## What the exercise asks:
Only one stretch of the records below is wanted: the lines from the one holding "The most important" through the one holding "per meter, a". Return it exactly, both ends included.

Plain-text document sources:
..............................
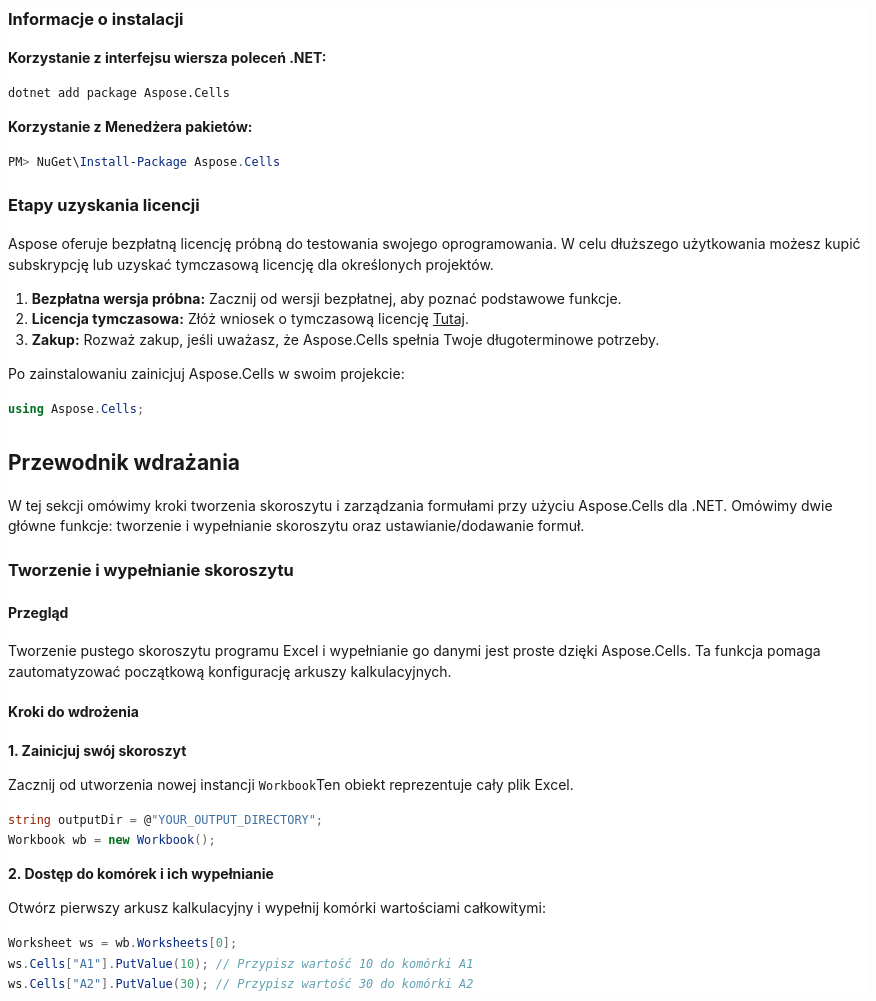 ### Informacje o instalacji

**Korzystanie z interfejsu wiersza poleceń .NET:**
```bash
dotnet add package Aspose.Cells
```

**Korzystanie z Menedżera pakietów:**
```powershell
PM> NuGet\Install-Package Aspose.Cells
```

### Etapy uzyskania licencji

Aspose oferuje bezpłatną licencję próbną do testowania swojego oprogramowania. W celu dłuższego użytkowania możesz kupić subskrypcję lub uzyskać tymczasową licencję dla określonych projektów.

1. **Bezpłatna wersja próbna:** Zacznij od wersji bezpłatnej, aby poznać podstawowe funkcje.
2. **Licencja tymczasowa:** Złóż wniosek o tymczasową licencję [Tutaj](https://purchase.aspose.com/temporary-license/).
3. **Zakup:** Rozważ zakup, jeśli uważasz, że Aspose.Cells spełnia Twoje długoterminowe potrzeby.

Po zainstalowaniu zainicjuj Aspose.Cells w swoim projekcie:

```csharp
using Aspose.Cells;
```

## Przewodnik wdrażania

W tej sekcji omówimy kroki tworzenia skoroszytu i zarządzania formułami przy użyciu Aspose.Cells dla .NET. Omówimy dwie główne funkcje: tworzenie i wypełnianie skoroszytu oraz ustawianie/dodawanie formuł.

### Tworzenie i wypełnianie skoroszytu

#### Przegląd
Tworzenie pustego skoroszytu programu Excel i wypełnianie go danymi jest proste dzięki Aspose.Cells. Ta funkcja pomaga zautomatyzować początkową konfigurację arkuszy kalkulacyjnych.

#### Kroki do wdrożenia

**1. Zainicjuj swój skoroszyt**

Zacznij od utworzenia nowej instancji `Workbook`Ten obiekt reprezentuje cały plik Excel.

```csharp
string outputDir = @"YOUR_OUTPUT_DIRECTORY";
Workbook wb = new Workbook();
```

**2. Dostęp do komórek i ich wypełnianie**

Otwórz pierwszy arkusz kalkulacyjny i wypełnij komórki wartościami całkowitymi:

```csharp
Worksheet ws = wb.Worksheets[0];
ws.Cells["A1"].PutValue(10); // Przypisz wartość 10 do komórki A1
ws.Cells["A2"].PutValue(30); // Przypisz wartość 30 do komórki A2
```
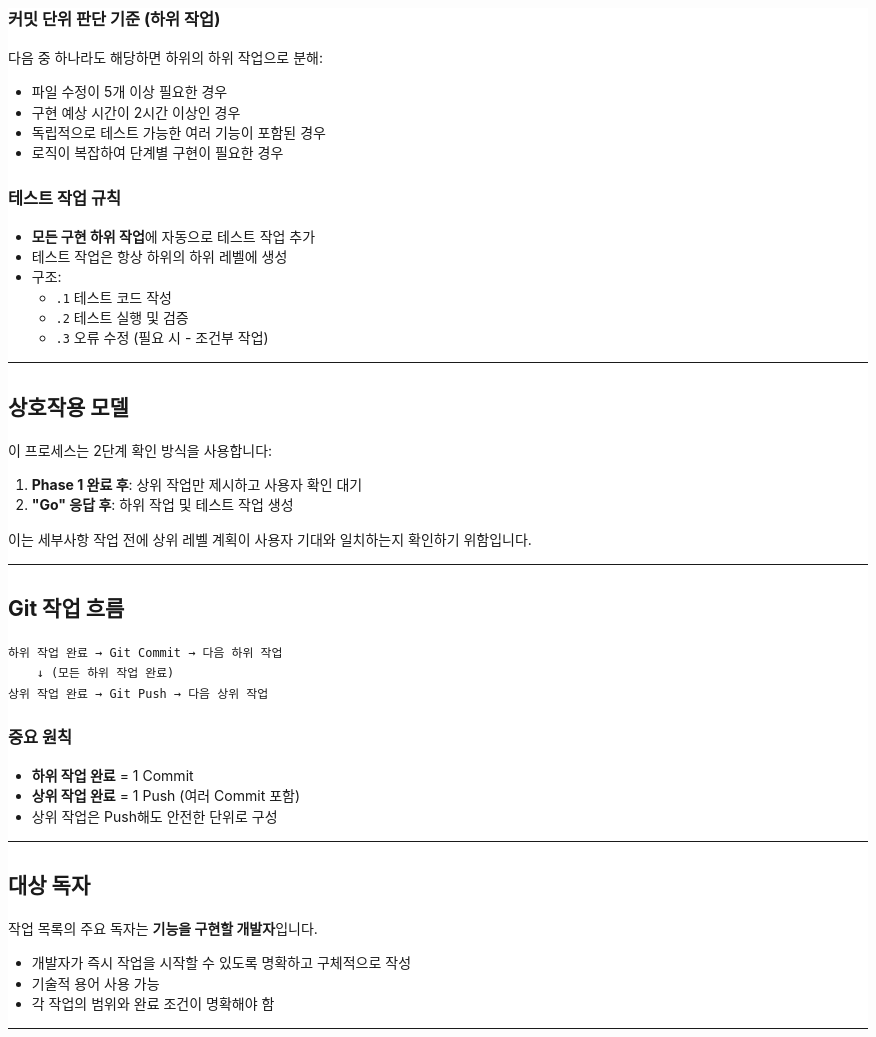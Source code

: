 ### 커밋 단위 판단 기준 (하위 작업)
다음 중 하나라도 해당하면 하위의 하위 작업으로 분해:
- 파일 수정이 5개 이상 필요한 경우
- 구현 예상 시간이 2시간 이상인 경우
- 독립적으로 테스트 가능한 여러 기능이 포함된 경우
- 로직이 복잡하여 단계별 구현이 필요한 경우

### 테스트 작업 규칙
- **모든 구현 하위 작업**에 자동으로 테스트 작업 추가
- 테스트 작업은 항상 하위의 하위 레벨에 생성
- 구조:
  - `.1` 테스트 코드 작성
  - `.2` 테스트 실행 및 검증
  - `.3` 오류 수정 (필요 시 - 조건부 작업)

---

## 상호작용 모델

이 프로세스는 2단계 확인 방식을 사용합니다:

1. **Phase 1 완료 후**: 상위 작업만 제시하고 사용자 확인 대기
2. **"Go" 응답 후**: 하위 작업 및 테스트 작업 생성

이는 세부사항 작업 전에 상위 레벨 계획이 사용자 기대와 일치하는지 확인하기 위함입니다.

---

## Git 작업 흐름

```
하위 작업 완료 → Git Commit → 다음 하위 작업
    ↓ (모든 하위 작업 완료)
상위 작업 완료 → Git Push → 다음 상위 작업
```

### 중요 원칙
- **하위 작업 완료** = 1 Commit
- **상위 작업 완료** = 1 Push (여러 Commit 포함)
- 상위 작업은 Push해도 안전한 단위로 구성

---

## 대상 독자

작업 목록의 주요 독자는 **기능을 구현할 개발자**입니다.

- 개발자가 즉시 작업을 시작할 수 있도록 명확하고 구체적으로 작성
- 기술적 용어 사용 가능
- 각 작업의 범위와 완료 조건이 명확해야 함

---
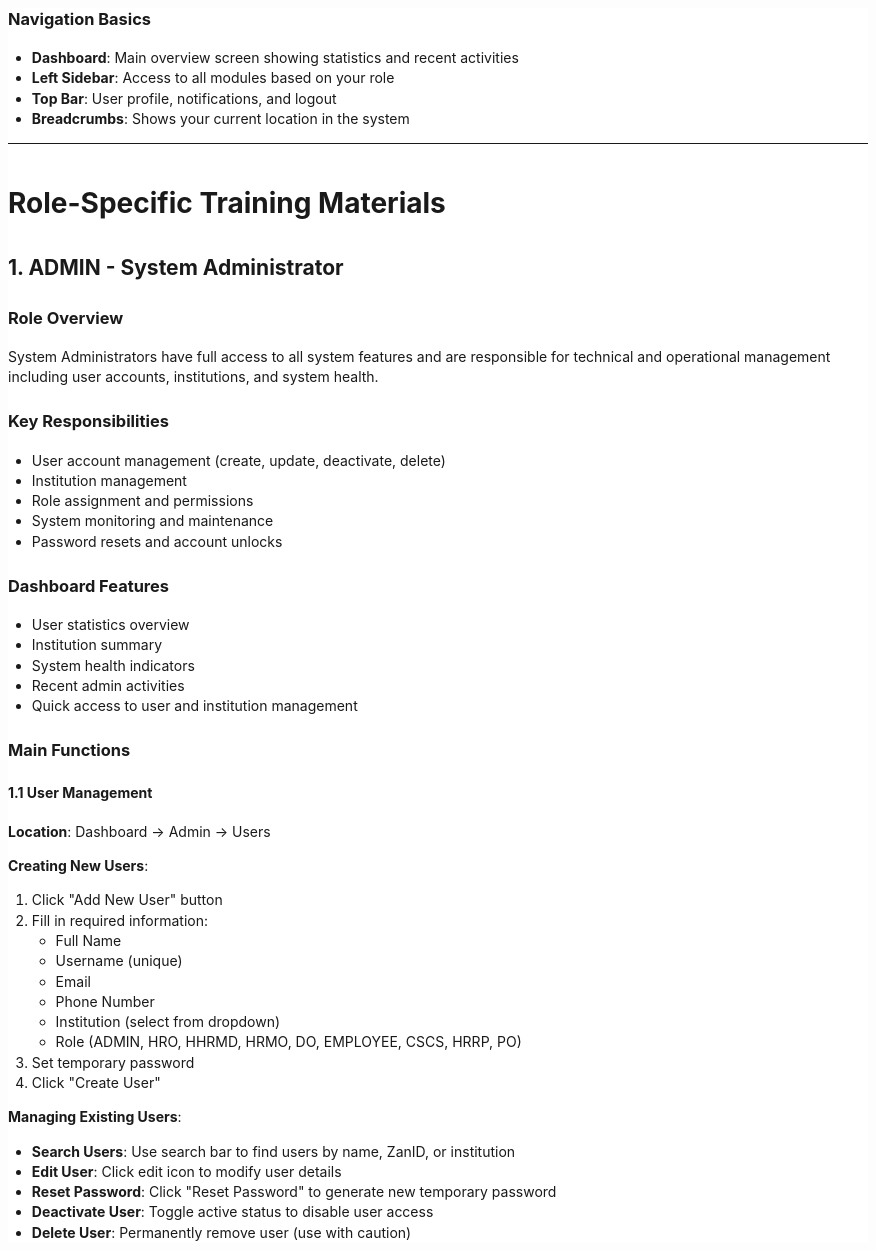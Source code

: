### Navigation Basics
- **Dashboard**: Main overview screen showing statistics and recent activities
- **Left Sidebar**: Access to all modules based on your role
- **Top Bar**: User profile, notifications, and logout
- **Breadcrumbs**: Shows your current location in the system

---

# Role-Specific Training Materials

## 1. ADMIN - System Administrator

### **Role Overview**
System Administrators have full access to all system features and are responsible for technical and operational management including user accounts, institutions, and system health.

### **Key Responsibilities**
- User account management (create, update, deactivate, delete)
- Institution management
- Role assignment and permissions
- System monitoring and maintenance
- Password resets and account unlocks

### **Dashboard Features**
- User statistics overview
- Institution summary
- System health indicators
- Recent admin activities
- Quick access to user and institution management

### **Main Functions**

#### **1.1 User Management**
**Location**: Dashboard → Admin → Users

**Creating New Users**:
1. Click "Add New User" button
2. Fill in required information:
   - Full Name
   - Username (unique)
   - Email
   - Phone Number
   - Institution (select from dropdown)
   - Role (ADMIN, HRO, HHRMD, HRMO, DO, EMPLOYEE, CSCS, HRRP, PO)
3. Set temporary password
4. Click "Create User"

**Managing Existing Users**:
- **Search Users**: Use search bar to find users by name, ZanID, or institution
- **Edit User**: Click edit icon to modify user details
- **Reset Password**: Click "Reset Password" to generate new temporary password
- **Deactivate User**: Toggle active status to disable user access
- **Delete User**: Permanently remove user (use with caution)
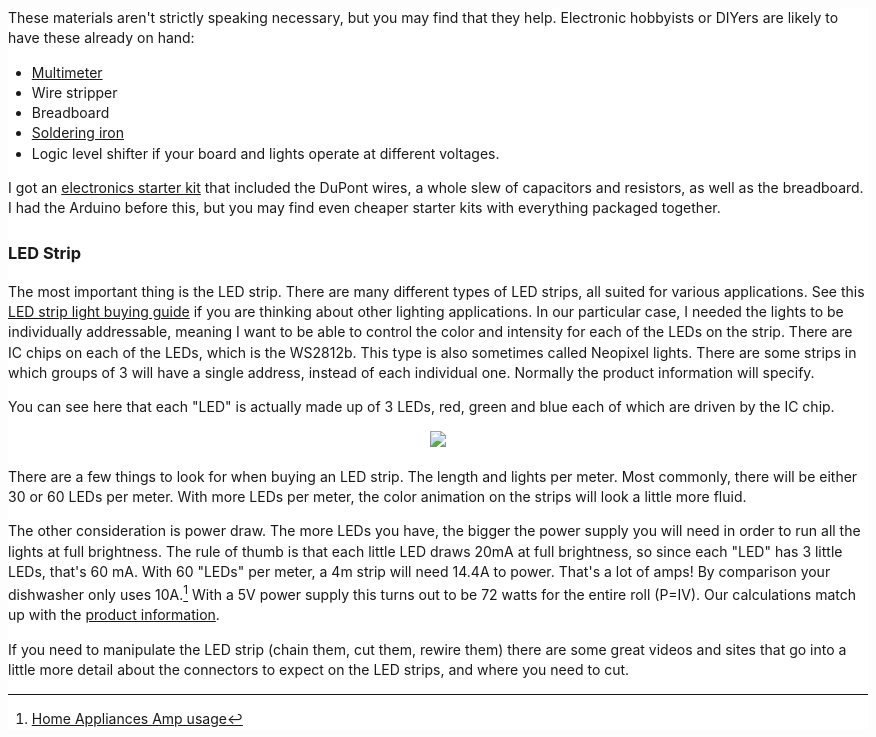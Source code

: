
These materials aren't strictly speaking necessary, but you may find that they help. Electronic hobbyists or DIYers are likely to have these already on hand:

* [Multimeter](https://www.amazon.com/gp/product/B01N9QW620/ref=oh_aui_detailpage_o01_s00?ie=UTF8&psc=1)
* Wire stripper
* Breadboard
* [Soldering iron](https://www.amazon.com/gp/product/B06XZ31W3M/ref=oh_aui_detailpage_o01_s00?ie=UTF8&psc=1)
* Logic level shifter if your board and lights operate at different voltages.

I got an [electronics starter kit](https://www.amazon.com/gp/product/B01ERP6WL4/ref=oh_aui_detailpage_o02_s00?ie=UTF8&psc=1) that included the DuPont wires, a whole slew of capacitors and resistors, as well as the breadboard. I had the Arduino before this, but you may find even cheaper starter kits with everything packaged together.

### LED Strip

The most important thing is the LED strip. There are many different types of
LED strips, all suited for various applications. See this [LED strip light
buying
guide](https://www.ledsupply.com/blog/ultimate-guide-on-buying-led-strip-lights/)
if you are thinking about other lighting applications. In our particular case,
I needed the lights to be individually addressable, meaning I want to be able
to control the color and intensity for each of the LEDs on the strip. There are IC chips on each of the LEDs, which is the WS2812b. This type is also sometimes called Neopixel lights. There are
some strips in which groups of 3 will have a single address, instead of each
individual one. Normally the product information will specify.

You can see here that each "LED" is actually made up of 3 LEDs, red, green and blue each of which are driven by the IC chip.

<center>
<img src="https://a.pololu-files.com/picture/0J5005.1200.jpg?687ef720fda1e261fff2cf14892e9745" height="300">
</center>

There are a few things to look for when buying an LED strip. The length and lights per meter. Most commonly, there will be either 30 or 60 LEDs per meter. With more LEDs per meter, the color animation on the strips will look a little more fluid.

The other consideration is power draw. The more LEDs you have, the bigger the
power supply you will need in order to run all the lights at full brightness.
The rule of thumb is that each little LED draws 20mA at full brightness, so
since each "LED" has 3 little LEDs, that's 60 mA. With 60 "LEDs" per meter, a
4m strip will need 14.4A to power. That's a lot of amps! By comparison your
dishwasher only uses 10A.[^1] With a 5V power supply this turns out to be 72
watts for the entire roll (P=IV). Our calculations match up with the [product
information](https://www.amazon.com/gp/product/B00K7UHPEC/ref=oh_aui_detailpage_o00_s00?ie=UTF8&psc=1).

If you need to manipulate the LED strip (chain them, cut them, rewire them) there are some great videos and sites that go into a little more detail about the connectors to expect on the LED strips, and where you need to cut. 


[^1]: [Home Appliances Amp usage](https://www.electricalsafetyfirst.org.uk/guides-and-advice/around-the-home/home-appliances-ratings/)
[^2]: [Maximum amps through Arduino](https://electronics.stackexchange.com/questions/67092/how-much-current-can-i-draw-from-the-arduinos-pins)
[^3]: [Fatal Current](https://www.physics.ohio-state.edu/~p616/safety/fatal_current.html)
[^4]: [Volts or Amps](https://www.youtube.com/watch?v=9iKD7vuq-rY)
[^5]: [How do capacitors explode](https://www.instructables.com/id/Why-Capacitors-Explodes-/)
[^6]: [YouTube Video with common wiring problems](https://www.youtube.com/watch?v=3hyMggzguwY)
[adafruit]: https://learn.adafruit.com/adafruit-neopixel-uberguide/best-practices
..............................
## Written reply:
The most important thing is the LED strip. There are many different types of
LED strips, all suited for various applications. See this [LED strip light
buying
guide](https://www.ledsupply.com/blog/ultimate-guide-on-buying-led-strip-lights/)
if you are thinking about other lighting applications. In our particular case,
I needed the lights to be individually addressable, meaning I want to be able
to control the color and intensity for each of the LEDs on the strip. There are IC chips on each of the LEDs, which is the WS2812b. This type is also sometimes called Neopixel lights. There are
some strips in which groups of 3 will have a single address, instead of each
individual one. Normally the product information will specify.

You can see here that each "LED" is actually made up of 3 LEDs, red, green and blue each of which are driven by the IC chip.

<center>
<img src="https://a.pololu-files.com/picture/0J5005.1200.jpg?687ef720fda1e261fff2cf14892e9745" height="300">
</center>

There are a few things to look for when buying an LED strip. The length and lights per meter. Most commonly, there will be either 30 or 60 LEDs per meter. With more LEDs per meter, the color animation on the strips will look a little more fluid.

The other consideration is power draw. The more LEDs you have, the bigger the
power supply you will need in order to run all the lights at full brightness.
The rule of thumb is that each little LED draws 20mA at full brightness, so
since each "LED" has 3 little LEDs, that's 60 mA. With 60 "LEDs" per meter, a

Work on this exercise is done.